_Problem_
Everything from the line containing "### 49.7.2 Aesthetic Philosophical Schools" through the final line of the records must be transcribed verbatim; nothing else belongs in the result.

Start of Data provided

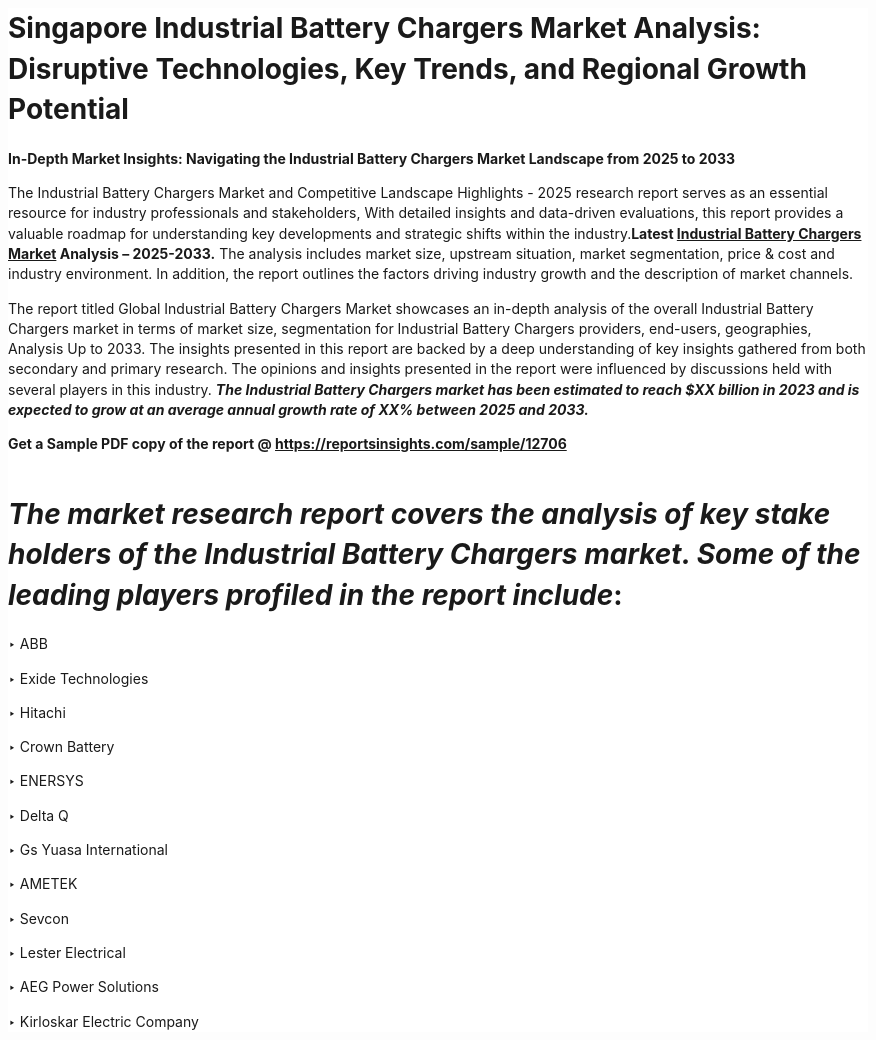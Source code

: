 # Singapore Industrial Battery Chargers Market Analysis: Disruptive Technologies, Key Trends, and Regional Growth Potential

<strong>In-Depth Market Insights: Navigating the Industrial Battery Chargers Market Landscape from 2025 to 2033</strong></p>

The Industrial Battery Chargers Market and Competitive Landscape Highlights - 2025 research report serves as an essential resource for industry professionals and stakeholders, With detailed insights and data-driven evaluations, this report provides a valuable roadmap for understanding key developments and strategic shifts within the industry.<strong>Latest <a href=https://www.reportsinsights.com/sample/12706>Industrial Battery Chargers Market</a> Analysis – 2025-2033.</strong>  The analysis includes market size, upstream situation, market segmentation, price & cost and industry environment. In addition, the report outlines the factors driving industry growth and the description of market channels.

The report titled Global Industrial Battery Chargers Market showcases an in-depth analysis of the overall Industrial Battery Chargers market in terms of market size, segmentation for Industrial Battery Chargers providers, end-users, geographies, Analysis Up to 2033. The insights presented in this report are backed by a deep understanding of key insights gathered from both secondary and primary research. The opinions and insights presented in the report were influenced by discussions held with several players in this industry. <strong><em>The Industrial Battery Chargers market has been estimated to reach $XX billion in 2023 and is expected to grow at an average annual growth rate of XX% between 2025 and 2033.</em></strong>

<strong>Get a Sample PDF copy of the report @ <a href=https://reportsinsights.com/sample/12706>https://reportsinsights.com/sample/12706</a></strong>

# <strong><em>The market research report covers the analysis of key stake holders of the Industrial Battery Chargers market. Some of the leading players profiled in the report include</em></strong>: 

‣ ABB

‣ Exide Technologies

‣ Hitachi

‣ Crown Battery

‣ ENERSYS

‣ Delta Q

‣ Gs Yuasa International

‣ AMETEK

‣ Sevcon

‣ Lester Electrical

‣ AEG Power Solutions

‣ Kirloskar Electric Company
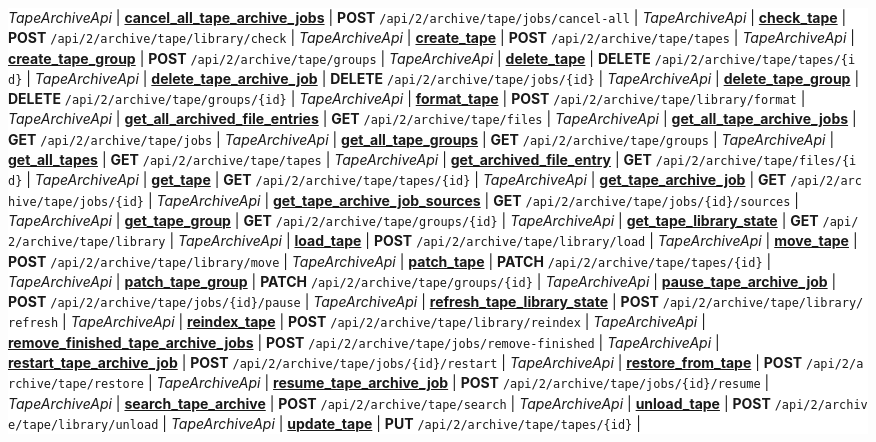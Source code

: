 *TapeArchiveApi* | [**cancel_all_tape_archive_jobs**](docs/TapeArchiveApi#cancel_all_tape_archive_jobs) | **POST** `/api/2/archive/tape/jobs/cancel-all` | 
*TapeArchiveApi* | [**check_tape**](docs/TapeArchiveApi#check_tape) | **POST** `/api/2/archive/tape/library/check` | 
*TapeArchiveApi* | [**create_tape**](docs/TapeArchiveApi#create_tape) | **POST** `/api/2/archive/tape/tapes` | 
*TapeArchiveApi* | [**create_tape_group**](docs/TapeArchiveApi#create_tape_group) | **POST** `/api/2/archive/tape/groups` | 
*TapeArchiveApi* | [**delete_tape**](docs/TapeArchiveApi#delete_tape) | **DELETE** `/api/2/archive/tape/tapes/{id}` | 
*TapeArchiveApi* | [**delete_tape_archive_job**](docs/TapeArchiveApi#delete_tape_archive_job) | **DELETE** `/api/2/archive/tape/jobs/{id}` | 
*TapeArchiveApi* | [**delete_tape_group**](docs/TapeArchiveApi#delete_tape_group) | **DELETE** `/api/2/archive/tape/groups/{id}` | 
*TapeArchiveApi* | [**format_tape**](docs/TapeArchiveApi#format_tape) | **POST** `/api/2/archive/tape/library/format` | 
*TapeArchiveApi* | [**get_all_archived_file_entries**](docs/TapeArchiveApi#get_all_archived_file_entries) | **GET** `/api/2/archive/tape/files` | 
*TapeArchiveApi* | [**get_all_tape_archive_jobs**](docs/TapeArchiveApi#get_all_tape_archive_jobs) | **GET** `/api/2/archive/tape/jobs` | 
*TapeArchiveApi* | [**get_all_tape_groups**](docs/TapeArchiveApi#get_all_tape_groups) | **GET** `/api/2/archive/tape/groups` | 
*TapeArchiveApi* | [**get_all_tapes**](docs/TapeArchiveApi#get_all_tapes) | **GET** `/api/2/archive/tape/tapes` | 
*TapeArchiveApi* | [**get_archived_file_entry**](docs/TapeArchiveApi#get_archived_file_entry) | **GET** `/api/2/archive/tape/files/{id}` | 
*TapeArchiveApi* | [**get_tape**](docs/TapeArchiveApi#get_tape) | **GET** `/api/2/archive/tape/tapes/{id}` | 
*TapeArchiveApi* | [**get_tape_archive_job**](docs/TapeArchiveApi#get_tape_archive_job) | **GET** `/api/2/archive/tape/jobs/{id}` | 
*TapeArchiveApi* | [**get_tape_archive_job_sources**](docs/TapeArchiveApi#get_tape_archive_job_sources) | **GET** `/api/2/archive/tape/jobs/{id}/sources` | 
*TapeArchiveApi* | [**get_tape_group**](docs/TapeArchiveApi#get_tape_group) | **GET** `/api/2/archive/tape/groups/{id}` | 
*TapeArchiveApi* | [**get_tape_library_state**](docs/TapeArchiveApi#get_tape_library_state) | **GET** `/api/2/archive/tape/library` | 
*TapeArchiveApi* | [**load_tape**](docs/TapeArchiveApi#load_tape) | **POST** `/api/2/archive/tape/library/load` | 
*TapeArchiveApi* | [**move_tape**](docs/TapeArchiveApi#move_tape) | **POST** `/api/2/archive/tape/library/move` | 
*TapeArchiveApi* | [**patch_tape**](docs/TapeArchiveApi#patch_tape) | **PATCH** `/api/2/archive/tape/tapes/{id}` | 
*TapeArchiveApi* | [**patch_tape_group**](docs/TapeArchiveApi#patch_tape_group) | **PATCH** `/api/2/archive/tape/groups/{id}` | 
*TapeArchiveApi* | [**pause_tape_archive_job**](docs/TapeArchiveApi#pause_tape_archive_job) | **POST** `/api/2/archive/tape/jobs/{id}/pause` | 
*TapeArchiveApi* | [**refresh_tape_library_state**](docs/TapeArchiveApi#refresh_tape_library_state) | **POST** `/api/2/archive/tape/library/refresh` | 
*TapeArchiveApi* | [**reindex_tape**](docs/TapeArchiveApi#reindex_tape) | **POST** `/api/2/archive/tape/library/reindex` | 
*TapeArchiveApi* | [**remove_finished_tape_archive_jobs**](docs/TapeArchiveApi#remove_finished_tape_archive_jobs) | **POST** `/api/2/archive/tape/jobs/remove-finished` | 
*TapeArchiveApi* | [**restart_tape_archive_job**](docs/TapeArchiveApi#restart_tape_archive_job) | **POST** `/api/2/archive/tape/jobs/{id}/restart` | 
*TapeArchiveApi* | [**restore_from_tape**](docs/TapeArchiveApi#restore_from_tape) | **POST** `/api/2/archive/tape/restore` | 
*TapeArchiveApi* | [**resume_tape_archive_job**](docs/TapeArchiveApi#resume_tape_archive_job) | **POST** `/api/2/archive/tape/jobs/{id}/resume` | 
*TapeArchiveApi* | [**search_tape_archive**](docs/TapeArchiveApi#search_tape_archive) | **POST** `/api/2/archive/tape/search` | 
*TapeArchiveApi* | [**unload_tape**](docs/TapeArchiveApi#unload_tape) | **POST** `/api/2/archive/tape/library/unload` | 
*TapeArchiveApi* | [**update_tape**](docs/TapeArchiveApi#update_tape) | **PUT** `/api/2/archive/tape/tapes/{id}` | 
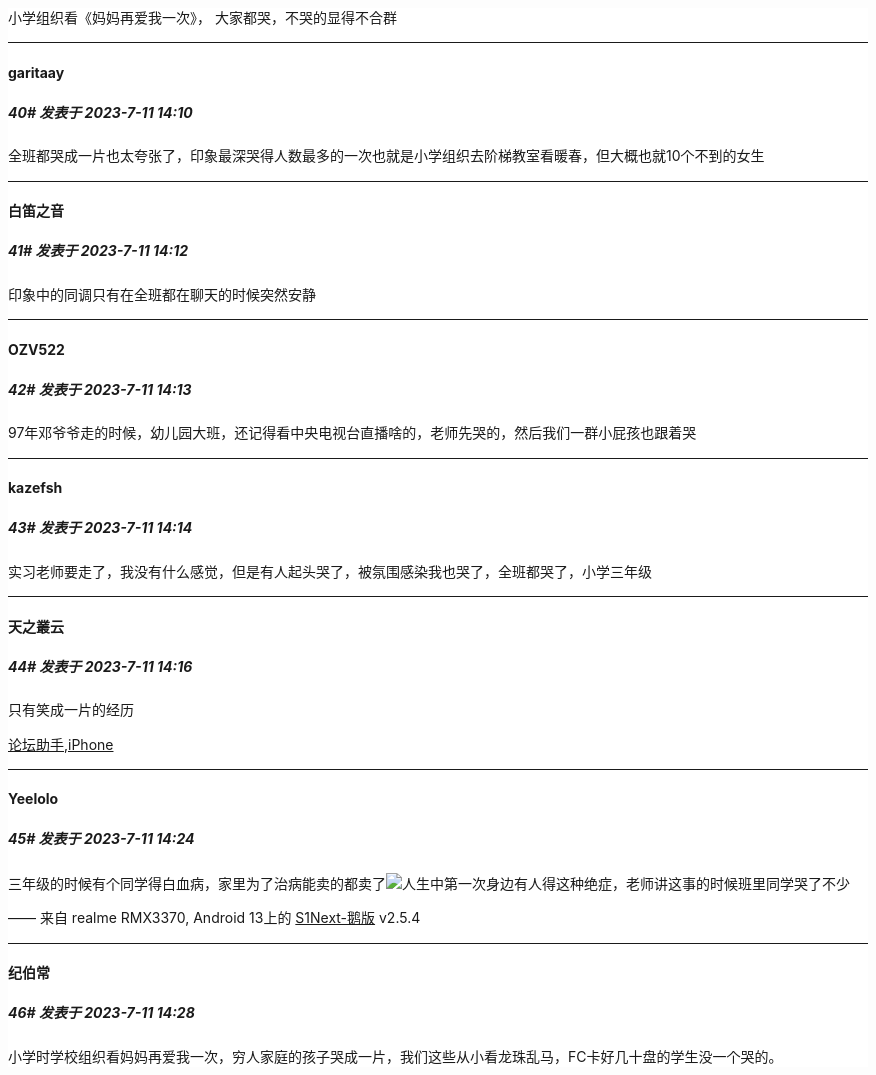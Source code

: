小学组织看《妈妈再爱我一次》， 大家都哭，不哭的显得不合群

*****

####  garitaay  
##### 40#       发表于 2023-7-11 14:10

全班都哭成一片也太夸张了，印象最深哭得人数最多的一次也就是小学组织去阶梯教室看暖春，但大概也就10个不到的女生

*****

####  白笛之音  
##### 41#       发表于 2023-7-11 14:12

印象中的同调只有在全班都在聊天的时候突然安静

*****

####  OZV522  
##### 42#       发表于 2023-7-11 14:13

97年邓爷爷走的时候，幼儿园大班，还记得看中央电视台直播啥的，老师先哭的，然后我们一群小屁孩也跟着哭

*****

####  kazefsh  
##### 43#       发表于 2023-7-11 14:14

实习老师要走了，我没有什么感觉，但是有人起头哭了，被氛围感染我也哭了，全班都哭了，小学三年级

*****

####  天之叢云  
##### 44#       发表于 2023-7-11 14:16

只有笑成一片的经历

[论坛助手,iPhone](https://bbs.saraba1st.com/2b/forum.php?mod=viewthread&amp;tid=2029836)

*****

####  Yeelolo  
##### 45#       发表于 2023-7-11 14:24

三年级的时候有个同学得白血病，家里为了治病能卖的都卖了<img src="https://static.saraba1st.com/image/smiley/face2017/006.png" referrerpolicy="no-referrer">人生中第一次身边有人得这种绝症，老师讲这事的时候班里同学哭了不少

—— 来自 realme RMX3370, Android 13上的 [S1Next-鹅版](https://github.com/ykrank/S1-Next/releases) v2.5.4

*****

####  纪伯常  
##### 46#       发表于 2023-7-11 14:28

小学时学校组织看妈妈再爱我一次，穷人家庭的孩子哭成一片，我们这些从小看龙珠乱马，FC卡好几十盘的学生没一个哭的。
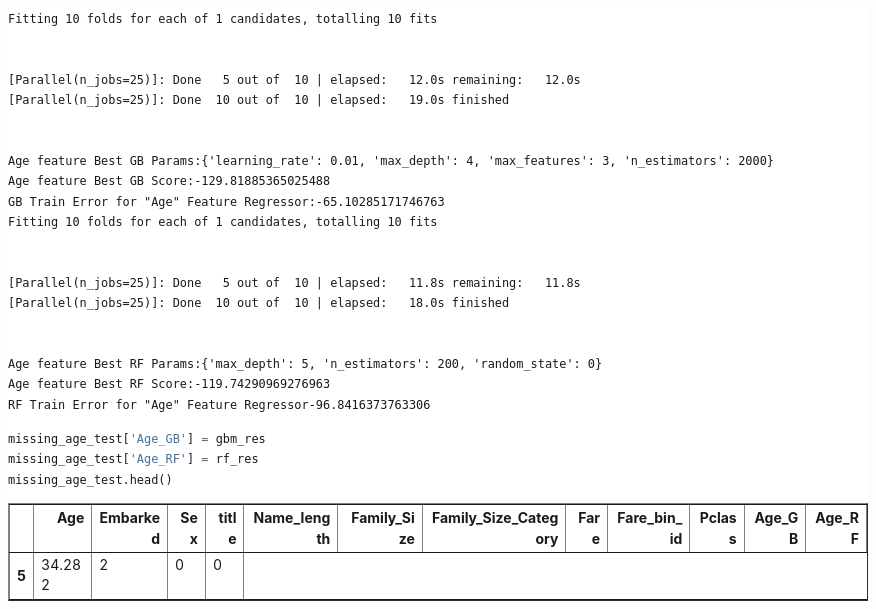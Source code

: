     Fitting 10 folds for each of 1 candidates, totalling 10 fits
    

    [Parallel(n_jobs=25)]: Done   5 out of  10 | elapsed:   12.0s remaining:   12.0s
    [Parallel(n_jobs=25)]: Done  10 out of  10 | elapsed:   19.0s finished
    

    Age feature Best GB Params:{'learning_rate': 0.01, 'max_depth': 4, 'max_features': 3, 'n_estimators': 2000}
    Age feature Best GB Score:-129.81885365025488
    GB Train Error for "Age" Feature Regressor:-65.10285171746763
    Fitting 10 folds for each of 1 candidates, totalling 10 fits
    

    [Parallel(n_jobs=25)]: Done   5 out of  10 | elapsed:   11.8s remaining:   11.8s
    [Parallel(n_jobs=25)]: Done  10 out of  10 | elapsed:   18.0s finished
    

    Age feature Best RF Params:{'max_depth': 5, 'n_estimators': 200, 'random_state': 0}
    Age feature Best RF Score:-119.74290969276963
    RF Train Error for "Age" Feature Regressor-96.8416373763306
    


```python
missing_age_test['Age_GB'] = gbm_res
missing_age_test['Age_RF'] = rf_res
missing_age_test.head()
```




<div>
<style scoped>
    .dataframe tbody tr th:only-of-type {
        vertical-align: middle;
    }

    .dataframe tbody tr th {
        vertical-align: top;
    }

    .dataframe thead th {
        text-align: right;
    }
</style>
<table border="1" class="dataframe">
  <thead>
    <tr style="text-align: right;">
      <th></th>
      <th>Age</th>
      <th>Embarked</th>
      <th>Sex</th>
      <th>title</th>
      <th>Name_length</th>
      <th>Family_Size</th>
      <th>Family_Size_Category</th>
      <th>Fare</th>
      <th>Fare_bin_id</th>
      <th>Pclass</th>
      <th>Age_GB</th>
      <th>Age_RF</th>
    </tr>
  </thead>
  <tbody>
    <tr>
      <th>5</th>
      <td>34.282</td>
      <td>2</td>
      <td>0</td>
      <td>0</td>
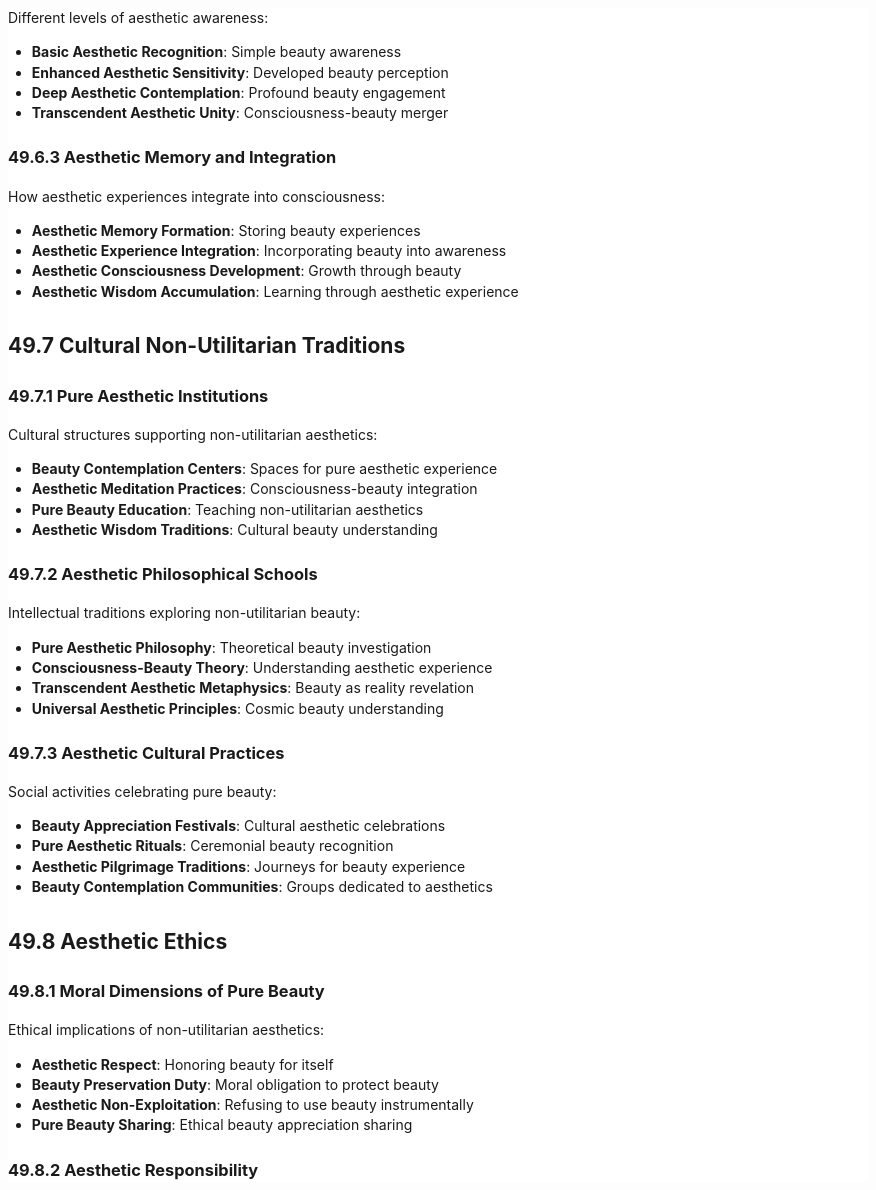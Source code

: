 Different levels of aesthetic awareness:
- **Basic Aesthetic Recognition**: Simple beauty awareness
- **Enhanced Aesthetic Sensitivity**: Developed beauty perception
- **Deep Aesthetic Contemplation**: Profound beauty engagement
- **Transcendent Aesthetic Unity**: Consciousness-beauty merger

### 49.6.3 Aesthetic Memory and Integration

How aesthetic experiences integrate into consciousness:
- **Aesthetic Memory Formation**: Storing beauty experiences
- **Aesthetic Experience Integration**: Incorporating beauty into awareness
- **Aesthetic Consciousness Development**: Growth through beauty
- **Aesthetic Wisdom Accumulation**: Learning through aesthetic experience

## 49.7 Cultural Non-Utilitarian Traditions

### 49.7.1 Pure Aesthetic Institutions

Cultural structures supporting non-utilitarian aesthetics:
- **Beauty Contemplation Centers**: Spaces for pure aesthetic experience
- **Aesthetic Meditation Practices**: Consciousness-beauty integration
- **Pure Beauty Education**: Teaching non-utilitarian aesthetics
- **Aesthetic Wisdom Traditions**: Cultural beauty understanding

### 49.7.2 Aesthetic Philosophical Schools

Intellectual traditions exploring non-utilitarian beauty:
- **Pure Aesthetic Philosophy**: Theoretical beauty investigation
- **Consciousness-Beauty Theory**: Understanding aesthetic experience
- **Transcendent Aesthetic Metaphysics**: Beauty as reality revelation
- **Universal Aesthetic Principles**: Cosmic beauty understanding

### 49.7.3 Aesthetic Cultural Practices

Social activities celebrating pure beauty:
- **Beauty Appreciation Festivals**: Cultural aesthetic celebrations
- **Pure Aesthetic Rituals**: Ceremonial beauty recognition
- **Aesthetic Pilgrimage Traditions**: Journeys for beauty experience
- **Beauty Contemplation Communities**: Groups dedicated to aesthetics

## 49.8 Aesthetic Ethics

### 49.8.1 Moral Dimensions of Pure Beauty

Ethical implications of non-utilitarian aesthetics:
- **Aesthetic Respect**: Honoring beauty for itself
- **Beauty Preservation Duty**: Moral obligation to protect beauty
- **Aesthetic Non-Exploitation**: Refusing to use beauty instrumentally
- **Pure Beauty Sharing**: Ethical beauty appreciation sharing

### 49.8.2 Aesthetic Responsibility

End of Data provided

_Task result_
### 49.7.2 Aesthetic Philosophical Schools

Intellectual traditions exploring non-utilitarian beauty:
- **Pure Aesthetic Philosophy**: Theoretical beauty investigation
- **Consciousness-Beauty Theory**: Understanding aesthetic experience
- **Transcendent Aesthetic Metaphysics**: Beauty as reality revelation
- **Universal Aesthetic Principles**: Cosmic beauty understanding

### 49.7.3 Aesthetic Cultural Practices

Social activities celebrating pure beauty:
- **Beauty Appreciation Festivals**: Cultural aesthetic celebrations
- **Pure Aesthetic Rituals**: Ceremonial beauty recognition
- **Aesthetic Pilgrimage Traditions**: Journeys for beauty experience
- **Beauty Contemplation Communities**: Groups dedicated to aesthetics

## 49.8 Aesthetic Ethics

### 49.8.1 Moral Dimensions of Pure Beauty

Ethical implications of non-utilitarian aesthetics:
- **Aesthetic Respect**: Honoring beauty for itself
- **Beauty Preservation Duty**: Moral obligation to protect beauty
- **Aesthetic Non-Exploitation**: Refusing to use beauty instrumentally
- **Pure Beauty Sharing**: Ethical beauty appreciation sharing

### 49.8.2 Aesthetic Responsibility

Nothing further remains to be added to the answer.